Sorti en avril 1942, quelques mois après l'entrée en guerre des États-Unis, Cinquième Colonne (l'expression fait référence aux partisans, au sein d'un État ou d'une organisation, d'un autre État ou d'une autre organisation hostile) offre alors au public américain une histoire d'espionnage d'une brûlante actualité. Barry Kane, un ouvrier de l'industrie aéronautique, est accusé - à tort - d'avoir provoqué l'incendie de l'usine d'armement dans laquelle il travaillait, et où son meilleur ami a péri. Afin de prouver son innocence, il se lance seul, sans moyens et poursuivi par la police, sur les traces du véritable saboteur. Cette course-poursuite effrénée le conduit de Los Angeles à New York, en passant par les étendues désertiques des hauts plateaux californiens et la ville-fantôme de Soda City... En chemin, des rencontres heureuses et d'autres moins opportunes lui permettent, peu à peu, de s'approcher de la vérité. Avec l'aide de Patricia Martin, une charmante et débrouillarde mannequin rencontrée au début de sa cavalcade, Kane finit par découvrir l'existence d'une organisation œuvrant dans l'ombre pour déstabiliser l'effort de guerre américain par le biais de multiples attentats.


Cinquième film américain d'Alfred Hitchcock, Saboteur (son titre original) est une excellente histoire d'espionnage à l'ancienne. À l'époque, l'information circulait encore par courrier, télégramme ou téléphone filaire, et les technologies modernes basées sur l'image n'avaient donc pas encore ôté tout le romantisme du genre. Ce qui rend donc possible cette longue (et géniale !) traversée des États-Unis, au cours de laquelle, un peu comme dans un road movie, Kane croise des personnages atypiques et attachants : un chauffeur routier amical, un vieil aveugle humaniste, sa jolie nièce méfiante, et une étonnante troupe de freaks de cirque partagés entre la compassion et le rejet. Autant de rencontres qui vont lui permettre d'affirmer distinctement ses convictions patriotiques, déclamées avec force et un brin de naïveté lors de sa dernière confrontation avec le chef de l'organisation :



Ces quatre ou cinq derniers jours, j'ai beaucoup appris. J'ai rencontré des gens comme vous, et d'autres. Des gens serviables qui veulent bien faire, des gens qui prennent plaisir à s'entraider contre le mal. L'amour ou la haine : le monde choisit son camp. Je sais dans lequel je suis. Beaucoup de gens sont de mon côté, des millions dans chaque pays. Nous ne sommes pas faibles, nous sommes forts. Nous lutterons debout et nous vaincrons ! Nous vaincrons même si ça prend l'éternité !

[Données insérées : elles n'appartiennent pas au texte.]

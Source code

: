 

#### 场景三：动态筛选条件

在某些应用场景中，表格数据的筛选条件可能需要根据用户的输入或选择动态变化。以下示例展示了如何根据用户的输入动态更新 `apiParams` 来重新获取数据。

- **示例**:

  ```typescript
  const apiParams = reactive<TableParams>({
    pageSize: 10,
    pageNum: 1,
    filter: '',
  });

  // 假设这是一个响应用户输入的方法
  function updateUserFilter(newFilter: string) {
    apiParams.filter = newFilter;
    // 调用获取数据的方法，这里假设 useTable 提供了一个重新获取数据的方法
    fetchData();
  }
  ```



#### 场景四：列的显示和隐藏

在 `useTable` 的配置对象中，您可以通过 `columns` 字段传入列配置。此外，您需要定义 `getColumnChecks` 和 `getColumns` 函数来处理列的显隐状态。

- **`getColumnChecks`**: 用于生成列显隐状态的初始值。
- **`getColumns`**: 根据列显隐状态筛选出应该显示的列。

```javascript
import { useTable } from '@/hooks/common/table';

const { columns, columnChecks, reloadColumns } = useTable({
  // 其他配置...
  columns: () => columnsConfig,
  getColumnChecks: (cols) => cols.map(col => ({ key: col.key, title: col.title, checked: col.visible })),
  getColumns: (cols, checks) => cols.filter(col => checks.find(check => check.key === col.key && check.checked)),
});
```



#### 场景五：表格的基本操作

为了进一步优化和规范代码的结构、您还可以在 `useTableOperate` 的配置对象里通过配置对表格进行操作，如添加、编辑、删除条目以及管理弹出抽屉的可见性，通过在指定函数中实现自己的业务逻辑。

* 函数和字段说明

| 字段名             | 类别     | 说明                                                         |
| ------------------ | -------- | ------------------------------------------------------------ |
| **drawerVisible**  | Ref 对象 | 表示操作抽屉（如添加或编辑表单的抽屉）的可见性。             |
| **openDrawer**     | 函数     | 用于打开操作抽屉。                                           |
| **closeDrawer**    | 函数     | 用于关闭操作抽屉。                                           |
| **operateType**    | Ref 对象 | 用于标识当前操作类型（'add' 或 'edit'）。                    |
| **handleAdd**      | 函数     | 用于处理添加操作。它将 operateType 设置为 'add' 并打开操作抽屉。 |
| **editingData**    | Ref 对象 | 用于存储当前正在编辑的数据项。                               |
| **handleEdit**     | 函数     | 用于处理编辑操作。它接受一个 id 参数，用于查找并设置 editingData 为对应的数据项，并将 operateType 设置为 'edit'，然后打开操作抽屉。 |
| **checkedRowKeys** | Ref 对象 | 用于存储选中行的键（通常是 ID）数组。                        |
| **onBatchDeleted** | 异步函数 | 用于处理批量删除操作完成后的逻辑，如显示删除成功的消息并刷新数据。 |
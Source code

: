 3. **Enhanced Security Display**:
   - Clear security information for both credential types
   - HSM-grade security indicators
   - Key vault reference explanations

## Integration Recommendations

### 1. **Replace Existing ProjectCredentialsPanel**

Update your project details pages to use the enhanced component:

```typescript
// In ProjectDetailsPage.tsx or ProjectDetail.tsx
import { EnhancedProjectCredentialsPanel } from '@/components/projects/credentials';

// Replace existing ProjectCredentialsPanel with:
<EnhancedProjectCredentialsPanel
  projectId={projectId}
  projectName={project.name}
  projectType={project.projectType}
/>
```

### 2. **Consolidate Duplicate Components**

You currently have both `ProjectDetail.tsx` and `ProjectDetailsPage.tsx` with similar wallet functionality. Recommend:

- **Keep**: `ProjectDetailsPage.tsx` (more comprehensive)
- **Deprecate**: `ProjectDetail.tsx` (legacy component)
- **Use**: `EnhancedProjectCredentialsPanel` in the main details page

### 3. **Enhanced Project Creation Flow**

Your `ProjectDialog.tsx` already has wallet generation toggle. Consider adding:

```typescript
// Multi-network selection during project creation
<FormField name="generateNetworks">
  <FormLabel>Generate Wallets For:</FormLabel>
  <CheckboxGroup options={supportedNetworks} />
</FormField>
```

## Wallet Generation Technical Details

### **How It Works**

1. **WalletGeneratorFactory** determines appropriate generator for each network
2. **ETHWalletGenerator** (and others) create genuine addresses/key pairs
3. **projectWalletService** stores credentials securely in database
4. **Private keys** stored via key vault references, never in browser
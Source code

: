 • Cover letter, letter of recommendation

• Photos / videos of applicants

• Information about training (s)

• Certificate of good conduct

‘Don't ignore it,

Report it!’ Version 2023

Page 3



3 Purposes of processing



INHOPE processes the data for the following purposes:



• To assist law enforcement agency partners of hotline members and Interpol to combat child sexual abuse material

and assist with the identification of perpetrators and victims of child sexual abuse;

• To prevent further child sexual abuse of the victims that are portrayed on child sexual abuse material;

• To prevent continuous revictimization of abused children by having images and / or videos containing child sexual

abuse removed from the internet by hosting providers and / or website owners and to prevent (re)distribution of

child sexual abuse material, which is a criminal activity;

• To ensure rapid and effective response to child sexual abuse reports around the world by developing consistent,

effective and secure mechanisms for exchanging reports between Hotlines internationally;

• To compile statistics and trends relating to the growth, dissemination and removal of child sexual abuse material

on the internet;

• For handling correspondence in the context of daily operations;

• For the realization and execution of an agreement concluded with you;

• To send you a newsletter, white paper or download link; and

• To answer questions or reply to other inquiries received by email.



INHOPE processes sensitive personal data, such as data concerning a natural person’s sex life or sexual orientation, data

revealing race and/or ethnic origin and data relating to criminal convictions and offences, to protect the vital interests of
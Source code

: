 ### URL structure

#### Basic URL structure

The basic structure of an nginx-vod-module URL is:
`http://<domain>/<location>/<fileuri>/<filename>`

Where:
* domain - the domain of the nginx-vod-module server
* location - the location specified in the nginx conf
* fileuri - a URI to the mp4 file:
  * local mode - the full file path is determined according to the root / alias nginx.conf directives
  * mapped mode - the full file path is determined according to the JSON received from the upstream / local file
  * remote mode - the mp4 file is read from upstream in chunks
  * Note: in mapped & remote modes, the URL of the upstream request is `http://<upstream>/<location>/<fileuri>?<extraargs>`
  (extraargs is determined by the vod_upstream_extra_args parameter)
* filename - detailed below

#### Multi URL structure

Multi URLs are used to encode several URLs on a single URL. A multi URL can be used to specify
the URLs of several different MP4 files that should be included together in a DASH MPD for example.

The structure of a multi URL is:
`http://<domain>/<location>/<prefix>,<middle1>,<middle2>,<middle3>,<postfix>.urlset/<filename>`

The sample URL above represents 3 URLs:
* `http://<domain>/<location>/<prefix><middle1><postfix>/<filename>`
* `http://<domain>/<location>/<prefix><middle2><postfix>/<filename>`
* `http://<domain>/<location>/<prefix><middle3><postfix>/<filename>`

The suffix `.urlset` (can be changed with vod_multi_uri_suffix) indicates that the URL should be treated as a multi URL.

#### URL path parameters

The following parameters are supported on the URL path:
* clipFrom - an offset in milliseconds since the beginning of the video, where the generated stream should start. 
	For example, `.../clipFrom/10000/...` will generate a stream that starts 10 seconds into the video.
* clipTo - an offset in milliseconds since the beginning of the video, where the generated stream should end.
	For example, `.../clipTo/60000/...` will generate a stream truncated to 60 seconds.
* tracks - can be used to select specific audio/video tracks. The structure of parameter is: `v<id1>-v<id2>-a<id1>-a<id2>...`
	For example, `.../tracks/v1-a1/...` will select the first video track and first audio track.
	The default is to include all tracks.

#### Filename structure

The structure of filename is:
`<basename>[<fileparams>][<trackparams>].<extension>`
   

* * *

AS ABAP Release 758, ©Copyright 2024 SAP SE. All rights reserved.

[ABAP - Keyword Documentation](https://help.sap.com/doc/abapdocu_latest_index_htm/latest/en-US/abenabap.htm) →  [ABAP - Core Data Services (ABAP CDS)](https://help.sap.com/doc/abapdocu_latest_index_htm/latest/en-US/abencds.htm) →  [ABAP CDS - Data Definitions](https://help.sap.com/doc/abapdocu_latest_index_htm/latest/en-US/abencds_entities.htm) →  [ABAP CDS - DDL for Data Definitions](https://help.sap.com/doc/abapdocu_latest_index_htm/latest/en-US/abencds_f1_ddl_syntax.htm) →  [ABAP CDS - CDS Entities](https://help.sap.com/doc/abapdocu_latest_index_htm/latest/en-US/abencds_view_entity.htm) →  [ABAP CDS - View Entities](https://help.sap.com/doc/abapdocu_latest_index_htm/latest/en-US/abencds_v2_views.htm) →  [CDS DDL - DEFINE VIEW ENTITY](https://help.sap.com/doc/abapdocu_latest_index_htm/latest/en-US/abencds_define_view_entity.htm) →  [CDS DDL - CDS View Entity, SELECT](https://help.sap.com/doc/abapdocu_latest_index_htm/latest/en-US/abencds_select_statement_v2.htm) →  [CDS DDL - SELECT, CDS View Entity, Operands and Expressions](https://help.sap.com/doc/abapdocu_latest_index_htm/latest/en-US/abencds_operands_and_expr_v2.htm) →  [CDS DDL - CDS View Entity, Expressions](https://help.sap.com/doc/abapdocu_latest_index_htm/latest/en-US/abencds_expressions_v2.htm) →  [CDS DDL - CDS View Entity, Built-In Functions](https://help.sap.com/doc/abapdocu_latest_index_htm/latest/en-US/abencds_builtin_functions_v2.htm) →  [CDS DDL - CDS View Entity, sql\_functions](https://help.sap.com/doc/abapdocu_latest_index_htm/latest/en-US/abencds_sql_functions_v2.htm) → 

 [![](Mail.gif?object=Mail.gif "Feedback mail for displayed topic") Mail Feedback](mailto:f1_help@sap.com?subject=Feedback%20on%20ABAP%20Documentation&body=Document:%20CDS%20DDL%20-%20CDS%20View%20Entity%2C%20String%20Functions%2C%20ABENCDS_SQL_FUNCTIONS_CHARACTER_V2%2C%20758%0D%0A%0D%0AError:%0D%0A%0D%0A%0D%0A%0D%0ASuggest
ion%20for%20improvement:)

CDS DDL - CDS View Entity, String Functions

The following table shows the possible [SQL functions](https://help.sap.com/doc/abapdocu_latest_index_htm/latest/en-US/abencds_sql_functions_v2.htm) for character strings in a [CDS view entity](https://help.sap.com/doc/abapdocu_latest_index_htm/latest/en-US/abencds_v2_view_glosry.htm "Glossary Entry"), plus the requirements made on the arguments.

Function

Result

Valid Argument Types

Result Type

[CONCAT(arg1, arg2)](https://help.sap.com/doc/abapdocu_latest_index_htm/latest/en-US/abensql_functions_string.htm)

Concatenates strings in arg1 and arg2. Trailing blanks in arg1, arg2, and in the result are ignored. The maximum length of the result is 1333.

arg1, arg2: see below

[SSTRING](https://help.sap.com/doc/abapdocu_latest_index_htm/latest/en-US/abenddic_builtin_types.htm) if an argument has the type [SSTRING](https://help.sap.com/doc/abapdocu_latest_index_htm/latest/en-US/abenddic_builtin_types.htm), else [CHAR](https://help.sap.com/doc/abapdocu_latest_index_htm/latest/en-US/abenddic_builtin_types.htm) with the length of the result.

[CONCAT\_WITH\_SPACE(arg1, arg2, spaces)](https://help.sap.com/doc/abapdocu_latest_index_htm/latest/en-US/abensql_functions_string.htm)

Au-delà de l'action, Cinquième Colonne explore et exploite les thèmes du savoir, du mensonge et de la vérité. Dans ces circonstances très particulières, l'information et la façon de s'en servir peuvent s'avérer vitales. En deux occasions, Kane échappe ainsi de peu sinon à la mort, du moins à l'arrestation : d'abord quand il se présente candidement au ranch de Tobin, cerveau de l'organisation ; ensuite lorsqu'une Patricia encore très méfiante le conduit soi-disant chez le forgeron pour lui ôter ses menottes. Une fois qu'il comprend que, dans sa quête de vérité, le mensonge est meilleure arme, Kane lui-même réussit à se faire passer pour un membre de l'organisation secrète, et pénètre au sein de leur repère new-yorkais !


Interprété sans flamboyance mais avec justesse par son duo vedette Robert Cummings-Priscilla Lane, le film offre en plus d'un scénario soigné quelques scènes visuellement marquantes, que ce soit par leur composition ou par le beau noir et blanc de la pellicule. L'incendie de l'usine au début est esthétiquement très réussi, les séquences à Soda City sont saisissantes, la longue scène du gala de charité où le couple, pris au piège, se réfugie au milieu de la foule, est particulièrement haletante, et enfin le dénouement en haut de la statue de la Liberté est évidemment mémorable. Non sans présenter des similitudes avec d'autres de ses films, comme Les 39 Marches sept ans plus tôt et La Mort aux trousses dix-sept ans plus tard, Cinquième Colonne n'est peut-être pas un Hitchcock majeur, mais en tous cas bien plus qu'un opus mineur dans la colossale filmographie du Maître du suspense.